## TASK DIRECTIONS
Which lines of the records contain the word "episode"? Copy each one.

——————————

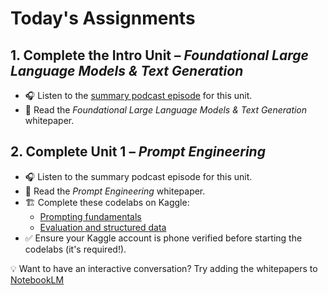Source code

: # Today's Assignments

## 1. Complete the Intro Unit – *Foundational Large Language Models & Text Generation*
- 🎧 Listen to the [summary podcast episode](https://www.youtube.com/watch?v=Na3O4Pkbp-U&list=PLqFaTIg4myu_yKJpvF8WE2JfaG5kGuvoE&index=2&ab_channel=Kaggle) for this unit.
- 📖 Read the *Foundational Large Language Models & Text Generation* whitepaper.

## 2. Complete Unit 1 – *Prompt Engineering*
- 🎧 Listen to the summary podcast episode for this unit.
- 📖 Read the *Prompt Engineering* whitepaper.
- 🏗️ Complete these codelabs on Kaggle:
  - [Prompting fundamentals](https://www.kaggle.com/)
  - [Evaluation and structured data](https://www.kaggle.com/)
- ✅ Ensure your Kaggle account is phone verified before starting the codelabs (it's required!).

💡 Want to have an interactive conversation? Try adding the whitepapers to [NotebookLM](https://notebooklm.google/)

——————————

## EXERCISE RESPONSE
- 🎧 Listen to the [summary podcast episode](https://www.youtube.com/watch?v=Na3O4Pkbp-U&list=PLqFaTIg4myu_yKJpvF8WE2JfaG5kGuvoE&index=2&ab_channel=Kaggle) for this unit.
- 🎧 Listen to the summary podcast episode for this unit.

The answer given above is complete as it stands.